The Minnesota Capitol remains shaken by Senate Majority Leader Amy Koch’s sudden resignation Thursday and Friday’s revelation that her action came a day after other Senate leaders confronted her with allegations that she had an inappropriate relationship with a staff member.
Most senators have been quiet about the news, but Sen. Bill Ingebrigtsen, R-Alexandria, said he was disappointed.
“Our employees deserve to work in a place that does not tolerate inappropriate behavior,” he said. “I do not condone these wrong doings and will insist on the proper sanctions.
“The public’s trust has been violated. I will assure you that I will work hard in our caucus to regain a level of professionalism, accountability and integrity. Minnesotans should hold their elected officials to the highest standards. I promise you that I will serve to meet that trust.”

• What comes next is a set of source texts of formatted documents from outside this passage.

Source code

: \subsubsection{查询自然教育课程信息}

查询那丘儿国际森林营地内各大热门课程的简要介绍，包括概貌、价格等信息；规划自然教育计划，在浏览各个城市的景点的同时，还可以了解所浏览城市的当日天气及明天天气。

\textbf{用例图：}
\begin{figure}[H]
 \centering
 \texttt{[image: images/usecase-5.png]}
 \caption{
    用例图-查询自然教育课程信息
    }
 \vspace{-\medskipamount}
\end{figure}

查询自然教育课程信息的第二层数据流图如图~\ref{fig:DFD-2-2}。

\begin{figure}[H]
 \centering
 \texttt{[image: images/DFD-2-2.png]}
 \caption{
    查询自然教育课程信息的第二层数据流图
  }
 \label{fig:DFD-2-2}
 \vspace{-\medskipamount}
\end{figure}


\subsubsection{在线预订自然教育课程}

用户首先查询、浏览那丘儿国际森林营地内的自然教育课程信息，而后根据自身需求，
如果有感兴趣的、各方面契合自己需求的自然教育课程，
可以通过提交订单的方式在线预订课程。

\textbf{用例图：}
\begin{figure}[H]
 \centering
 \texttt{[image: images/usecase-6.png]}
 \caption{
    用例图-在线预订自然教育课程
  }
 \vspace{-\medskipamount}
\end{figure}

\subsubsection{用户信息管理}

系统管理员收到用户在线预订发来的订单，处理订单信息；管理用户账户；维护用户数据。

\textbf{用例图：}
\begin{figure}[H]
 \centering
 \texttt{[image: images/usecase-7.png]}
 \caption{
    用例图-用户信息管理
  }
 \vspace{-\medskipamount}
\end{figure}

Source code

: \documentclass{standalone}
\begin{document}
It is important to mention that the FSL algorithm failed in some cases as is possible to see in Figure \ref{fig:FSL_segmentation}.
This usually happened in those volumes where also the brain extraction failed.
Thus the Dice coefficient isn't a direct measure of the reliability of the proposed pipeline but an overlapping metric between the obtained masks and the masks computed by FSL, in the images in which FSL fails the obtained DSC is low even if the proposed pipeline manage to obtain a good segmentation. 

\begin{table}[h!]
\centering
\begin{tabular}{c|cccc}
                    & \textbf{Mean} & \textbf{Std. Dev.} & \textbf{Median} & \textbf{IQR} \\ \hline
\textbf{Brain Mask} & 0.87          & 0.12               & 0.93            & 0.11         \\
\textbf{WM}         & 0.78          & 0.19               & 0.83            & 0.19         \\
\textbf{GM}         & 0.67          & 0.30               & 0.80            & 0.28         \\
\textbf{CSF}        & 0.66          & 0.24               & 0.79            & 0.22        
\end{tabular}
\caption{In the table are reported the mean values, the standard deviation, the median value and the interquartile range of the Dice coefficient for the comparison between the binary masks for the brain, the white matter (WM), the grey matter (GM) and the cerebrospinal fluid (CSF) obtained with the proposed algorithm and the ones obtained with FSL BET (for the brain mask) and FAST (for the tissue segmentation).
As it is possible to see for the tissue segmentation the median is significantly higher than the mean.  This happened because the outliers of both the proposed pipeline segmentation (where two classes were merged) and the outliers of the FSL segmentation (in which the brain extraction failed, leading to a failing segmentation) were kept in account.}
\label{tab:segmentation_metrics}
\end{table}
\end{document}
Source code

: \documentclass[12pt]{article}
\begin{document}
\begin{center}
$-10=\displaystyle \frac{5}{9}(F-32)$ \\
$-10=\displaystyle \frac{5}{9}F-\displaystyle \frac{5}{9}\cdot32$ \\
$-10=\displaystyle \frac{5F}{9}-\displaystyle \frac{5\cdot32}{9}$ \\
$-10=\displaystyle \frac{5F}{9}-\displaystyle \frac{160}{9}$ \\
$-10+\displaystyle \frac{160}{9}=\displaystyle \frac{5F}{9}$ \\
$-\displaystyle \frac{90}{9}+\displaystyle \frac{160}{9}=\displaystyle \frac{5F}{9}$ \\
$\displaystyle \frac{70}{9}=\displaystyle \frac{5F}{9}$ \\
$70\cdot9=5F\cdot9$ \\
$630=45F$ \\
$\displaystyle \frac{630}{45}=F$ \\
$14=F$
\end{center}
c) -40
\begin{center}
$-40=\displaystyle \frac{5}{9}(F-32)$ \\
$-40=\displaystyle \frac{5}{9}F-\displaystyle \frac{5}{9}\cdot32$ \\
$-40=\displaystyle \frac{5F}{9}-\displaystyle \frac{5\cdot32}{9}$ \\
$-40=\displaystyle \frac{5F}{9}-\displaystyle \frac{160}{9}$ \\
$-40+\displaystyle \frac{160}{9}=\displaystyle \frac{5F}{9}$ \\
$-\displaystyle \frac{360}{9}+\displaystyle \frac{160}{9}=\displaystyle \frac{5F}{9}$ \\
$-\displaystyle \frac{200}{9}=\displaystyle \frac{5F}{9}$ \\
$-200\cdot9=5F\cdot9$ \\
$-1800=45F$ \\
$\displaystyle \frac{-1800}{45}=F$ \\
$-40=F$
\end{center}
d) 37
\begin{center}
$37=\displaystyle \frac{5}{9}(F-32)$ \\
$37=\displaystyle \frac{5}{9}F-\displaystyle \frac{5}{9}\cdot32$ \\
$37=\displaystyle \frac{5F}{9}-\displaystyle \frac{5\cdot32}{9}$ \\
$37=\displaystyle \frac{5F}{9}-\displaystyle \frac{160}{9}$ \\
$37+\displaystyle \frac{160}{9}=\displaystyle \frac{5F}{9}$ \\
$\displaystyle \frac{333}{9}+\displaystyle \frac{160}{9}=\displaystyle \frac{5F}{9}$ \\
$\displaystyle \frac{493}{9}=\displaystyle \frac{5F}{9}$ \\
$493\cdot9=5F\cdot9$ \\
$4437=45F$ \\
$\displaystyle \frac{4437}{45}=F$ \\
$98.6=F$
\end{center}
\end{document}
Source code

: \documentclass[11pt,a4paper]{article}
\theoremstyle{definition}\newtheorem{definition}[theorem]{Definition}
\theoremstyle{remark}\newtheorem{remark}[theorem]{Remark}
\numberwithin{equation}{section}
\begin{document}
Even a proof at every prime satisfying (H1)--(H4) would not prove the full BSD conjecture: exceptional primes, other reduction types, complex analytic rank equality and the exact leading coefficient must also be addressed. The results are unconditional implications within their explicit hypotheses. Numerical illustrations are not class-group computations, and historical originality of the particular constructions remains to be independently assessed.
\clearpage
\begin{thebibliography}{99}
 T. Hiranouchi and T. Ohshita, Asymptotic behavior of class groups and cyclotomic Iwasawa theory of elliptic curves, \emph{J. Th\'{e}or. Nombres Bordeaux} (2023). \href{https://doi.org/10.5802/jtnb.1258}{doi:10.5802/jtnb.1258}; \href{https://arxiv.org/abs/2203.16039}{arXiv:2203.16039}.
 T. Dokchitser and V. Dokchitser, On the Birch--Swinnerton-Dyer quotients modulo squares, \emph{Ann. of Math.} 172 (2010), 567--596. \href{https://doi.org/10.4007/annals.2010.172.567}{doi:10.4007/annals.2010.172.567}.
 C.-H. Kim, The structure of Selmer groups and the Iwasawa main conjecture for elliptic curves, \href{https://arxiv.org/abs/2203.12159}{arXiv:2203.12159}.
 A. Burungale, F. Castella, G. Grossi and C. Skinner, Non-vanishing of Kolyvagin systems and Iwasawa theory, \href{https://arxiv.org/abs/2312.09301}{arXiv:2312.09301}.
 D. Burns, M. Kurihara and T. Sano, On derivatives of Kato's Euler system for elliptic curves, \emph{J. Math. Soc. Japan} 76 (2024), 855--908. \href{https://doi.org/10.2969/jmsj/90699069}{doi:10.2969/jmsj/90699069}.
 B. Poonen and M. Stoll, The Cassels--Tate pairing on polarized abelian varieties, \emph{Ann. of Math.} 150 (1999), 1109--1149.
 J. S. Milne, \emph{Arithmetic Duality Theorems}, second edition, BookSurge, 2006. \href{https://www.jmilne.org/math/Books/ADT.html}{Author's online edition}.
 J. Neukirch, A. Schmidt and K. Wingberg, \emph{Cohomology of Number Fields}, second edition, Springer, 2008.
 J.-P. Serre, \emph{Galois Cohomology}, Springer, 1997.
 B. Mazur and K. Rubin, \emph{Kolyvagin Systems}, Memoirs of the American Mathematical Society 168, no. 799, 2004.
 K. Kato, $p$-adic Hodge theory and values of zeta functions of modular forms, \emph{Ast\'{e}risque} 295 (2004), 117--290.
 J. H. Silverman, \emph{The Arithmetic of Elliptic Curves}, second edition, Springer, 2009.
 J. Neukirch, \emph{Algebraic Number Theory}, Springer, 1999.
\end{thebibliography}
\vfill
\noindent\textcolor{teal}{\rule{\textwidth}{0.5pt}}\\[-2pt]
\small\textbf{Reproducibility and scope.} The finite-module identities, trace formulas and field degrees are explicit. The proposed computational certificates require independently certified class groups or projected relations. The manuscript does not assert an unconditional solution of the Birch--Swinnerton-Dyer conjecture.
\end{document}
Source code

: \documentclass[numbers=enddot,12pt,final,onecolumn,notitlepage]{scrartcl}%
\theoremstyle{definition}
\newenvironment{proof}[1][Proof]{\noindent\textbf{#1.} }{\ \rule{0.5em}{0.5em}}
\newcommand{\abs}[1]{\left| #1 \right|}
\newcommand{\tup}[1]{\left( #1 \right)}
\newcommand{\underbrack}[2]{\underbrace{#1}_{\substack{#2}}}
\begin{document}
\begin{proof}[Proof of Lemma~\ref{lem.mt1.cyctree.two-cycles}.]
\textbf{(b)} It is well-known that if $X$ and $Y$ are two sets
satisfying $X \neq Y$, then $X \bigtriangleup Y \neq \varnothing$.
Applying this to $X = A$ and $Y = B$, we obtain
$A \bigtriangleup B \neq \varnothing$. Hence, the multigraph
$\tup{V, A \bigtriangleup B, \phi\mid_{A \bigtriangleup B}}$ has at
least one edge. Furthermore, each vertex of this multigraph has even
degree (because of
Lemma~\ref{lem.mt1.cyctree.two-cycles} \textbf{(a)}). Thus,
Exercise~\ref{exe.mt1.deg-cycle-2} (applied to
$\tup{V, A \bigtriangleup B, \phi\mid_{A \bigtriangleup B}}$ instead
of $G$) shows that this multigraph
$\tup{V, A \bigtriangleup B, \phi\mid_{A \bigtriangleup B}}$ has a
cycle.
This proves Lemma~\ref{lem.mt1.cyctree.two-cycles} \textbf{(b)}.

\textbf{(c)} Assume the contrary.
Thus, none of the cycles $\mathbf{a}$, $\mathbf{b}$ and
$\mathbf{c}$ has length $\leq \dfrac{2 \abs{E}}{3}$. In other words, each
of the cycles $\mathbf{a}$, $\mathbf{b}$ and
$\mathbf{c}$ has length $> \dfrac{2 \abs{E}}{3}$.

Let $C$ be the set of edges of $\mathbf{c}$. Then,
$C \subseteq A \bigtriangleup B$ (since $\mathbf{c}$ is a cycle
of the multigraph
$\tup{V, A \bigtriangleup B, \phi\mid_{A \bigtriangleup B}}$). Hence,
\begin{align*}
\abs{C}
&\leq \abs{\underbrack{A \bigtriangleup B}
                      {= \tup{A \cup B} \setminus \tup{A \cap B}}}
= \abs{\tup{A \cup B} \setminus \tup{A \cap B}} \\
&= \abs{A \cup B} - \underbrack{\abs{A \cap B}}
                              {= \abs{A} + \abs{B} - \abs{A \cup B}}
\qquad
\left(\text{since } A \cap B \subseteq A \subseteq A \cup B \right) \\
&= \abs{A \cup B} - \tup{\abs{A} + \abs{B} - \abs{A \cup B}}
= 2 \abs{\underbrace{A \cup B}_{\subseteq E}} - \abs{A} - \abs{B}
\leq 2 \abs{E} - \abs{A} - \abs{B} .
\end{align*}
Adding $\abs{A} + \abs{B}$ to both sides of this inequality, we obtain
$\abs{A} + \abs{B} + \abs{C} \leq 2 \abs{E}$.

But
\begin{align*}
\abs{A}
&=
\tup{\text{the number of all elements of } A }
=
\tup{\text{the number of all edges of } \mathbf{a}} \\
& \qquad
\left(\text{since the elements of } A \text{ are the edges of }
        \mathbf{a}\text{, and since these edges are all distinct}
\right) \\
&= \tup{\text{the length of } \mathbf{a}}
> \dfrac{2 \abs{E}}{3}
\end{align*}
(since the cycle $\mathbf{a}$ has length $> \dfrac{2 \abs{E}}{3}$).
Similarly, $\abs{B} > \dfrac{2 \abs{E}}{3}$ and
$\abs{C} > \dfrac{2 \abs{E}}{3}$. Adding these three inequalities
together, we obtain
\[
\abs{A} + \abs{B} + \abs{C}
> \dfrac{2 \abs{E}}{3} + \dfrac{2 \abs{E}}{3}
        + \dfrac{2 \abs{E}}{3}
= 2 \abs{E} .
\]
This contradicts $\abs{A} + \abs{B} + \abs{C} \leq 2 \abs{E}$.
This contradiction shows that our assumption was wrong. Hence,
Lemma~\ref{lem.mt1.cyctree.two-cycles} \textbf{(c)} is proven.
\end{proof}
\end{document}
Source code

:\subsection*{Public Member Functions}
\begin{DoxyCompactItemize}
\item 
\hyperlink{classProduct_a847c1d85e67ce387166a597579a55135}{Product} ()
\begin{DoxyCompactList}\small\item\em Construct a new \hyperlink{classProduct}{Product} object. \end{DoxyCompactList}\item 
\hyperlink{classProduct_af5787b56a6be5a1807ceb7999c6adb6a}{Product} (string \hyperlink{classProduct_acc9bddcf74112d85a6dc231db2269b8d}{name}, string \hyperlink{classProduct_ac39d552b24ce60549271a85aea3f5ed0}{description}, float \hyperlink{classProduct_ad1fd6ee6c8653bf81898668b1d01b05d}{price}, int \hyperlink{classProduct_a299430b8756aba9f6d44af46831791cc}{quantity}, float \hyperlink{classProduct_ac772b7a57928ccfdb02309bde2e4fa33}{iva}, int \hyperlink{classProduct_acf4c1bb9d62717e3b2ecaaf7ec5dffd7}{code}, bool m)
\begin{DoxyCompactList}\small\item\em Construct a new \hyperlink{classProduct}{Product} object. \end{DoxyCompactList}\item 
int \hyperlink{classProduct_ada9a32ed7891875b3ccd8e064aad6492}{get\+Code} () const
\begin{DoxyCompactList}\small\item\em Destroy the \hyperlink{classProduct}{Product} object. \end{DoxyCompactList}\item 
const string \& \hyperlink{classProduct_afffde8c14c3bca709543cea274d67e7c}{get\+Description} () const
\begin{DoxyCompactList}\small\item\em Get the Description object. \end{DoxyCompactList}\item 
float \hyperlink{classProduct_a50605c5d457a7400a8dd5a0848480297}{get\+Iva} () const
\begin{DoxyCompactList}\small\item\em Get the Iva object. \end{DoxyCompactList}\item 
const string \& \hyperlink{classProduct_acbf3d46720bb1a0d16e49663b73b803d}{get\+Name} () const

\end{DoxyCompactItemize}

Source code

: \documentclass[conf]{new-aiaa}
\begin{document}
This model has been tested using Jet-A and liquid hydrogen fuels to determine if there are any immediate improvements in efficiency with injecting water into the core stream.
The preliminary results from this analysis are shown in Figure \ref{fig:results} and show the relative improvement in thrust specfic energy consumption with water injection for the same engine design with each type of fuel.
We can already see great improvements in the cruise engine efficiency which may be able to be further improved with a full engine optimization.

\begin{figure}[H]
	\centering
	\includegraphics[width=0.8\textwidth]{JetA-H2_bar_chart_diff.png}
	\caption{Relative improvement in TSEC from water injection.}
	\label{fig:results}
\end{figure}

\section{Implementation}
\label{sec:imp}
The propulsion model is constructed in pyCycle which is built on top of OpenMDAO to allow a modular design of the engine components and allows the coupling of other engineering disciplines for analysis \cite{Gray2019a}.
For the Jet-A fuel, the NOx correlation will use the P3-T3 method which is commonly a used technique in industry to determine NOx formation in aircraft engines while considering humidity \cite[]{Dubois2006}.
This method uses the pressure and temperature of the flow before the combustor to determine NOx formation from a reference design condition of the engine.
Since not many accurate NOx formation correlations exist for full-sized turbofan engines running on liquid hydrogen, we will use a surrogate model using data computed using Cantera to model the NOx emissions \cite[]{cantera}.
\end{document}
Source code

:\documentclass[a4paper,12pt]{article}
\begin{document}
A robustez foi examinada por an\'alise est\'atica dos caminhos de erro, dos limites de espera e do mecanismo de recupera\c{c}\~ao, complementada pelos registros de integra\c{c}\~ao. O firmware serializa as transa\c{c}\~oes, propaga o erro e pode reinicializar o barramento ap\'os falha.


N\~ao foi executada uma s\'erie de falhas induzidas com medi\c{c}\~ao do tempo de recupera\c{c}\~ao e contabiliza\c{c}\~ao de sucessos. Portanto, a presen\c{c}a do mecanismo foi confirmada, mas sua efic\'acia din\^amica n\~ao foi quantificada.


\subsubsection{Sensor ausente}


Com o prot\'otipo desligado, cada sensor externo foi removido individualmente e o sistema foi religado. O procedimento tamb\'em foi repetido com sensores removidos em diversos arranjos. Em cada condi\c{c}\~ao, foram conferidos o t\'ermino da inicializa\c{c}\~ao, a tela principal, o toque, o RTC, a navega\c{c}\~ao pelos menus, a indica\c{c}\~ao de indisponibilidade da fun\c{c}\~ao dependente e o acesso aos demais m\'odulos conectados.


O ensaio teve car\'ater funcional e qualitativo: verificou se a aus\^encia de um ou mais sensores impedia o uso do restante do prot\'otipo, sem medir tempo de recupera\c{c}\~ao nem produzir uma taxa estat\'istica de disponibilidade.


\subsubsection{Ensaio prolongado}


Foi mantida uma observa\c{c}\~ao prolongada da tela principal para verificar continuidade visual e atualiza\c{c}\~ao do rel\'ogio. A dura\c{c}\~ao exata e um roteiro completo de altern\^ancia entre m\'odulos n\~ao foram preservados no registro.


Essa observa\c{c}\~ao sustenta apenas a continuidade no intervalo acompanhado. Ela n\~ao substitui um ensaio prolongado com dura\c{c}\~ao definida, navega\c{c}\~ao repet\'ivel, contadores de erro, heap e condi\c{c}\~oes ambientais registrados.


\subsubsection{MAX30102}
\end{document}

Some GOP senators say they want Koch to remain on the job as a senator, while others say if they were in the situation of the Buffalo senator they would resign.
Soon after four Republican senators announced they had met with Koch Wednesday night about allegations they received from multiple Senate employees, it was discovered that Communications Director Michael Brodkorb no longer worked for the Republican caucus. Senate officials would not say if he was fired or quit.
Brodkorb also left the U.S. House campaign of state Sen. Mike Parry, where he was a volunteer.